> **What you should do**
Scan the records below for the word "https". Copy each line where it appears.

> **Raw data**
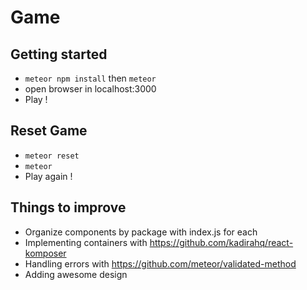 # Game

## Getting started

- ``meteor npm install`` then ``meteor``
- open browser in localhost:3000
- Play !

## Reset Game

- ``meteor reset``
- ``meteor``
- Play again !

## Things to improve

- Organize components by package with index.js for each
- Implementing containers with https://github.com/kadirahq/react-komposer
- Handling errors with https://github.com/meteor/validated-method
- Adding awesome design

> **Exercise answer**
- Implementing containers with https://github.com/kadirahq/react-komposer
- Handling errors with https://github.com/meteor/validated-method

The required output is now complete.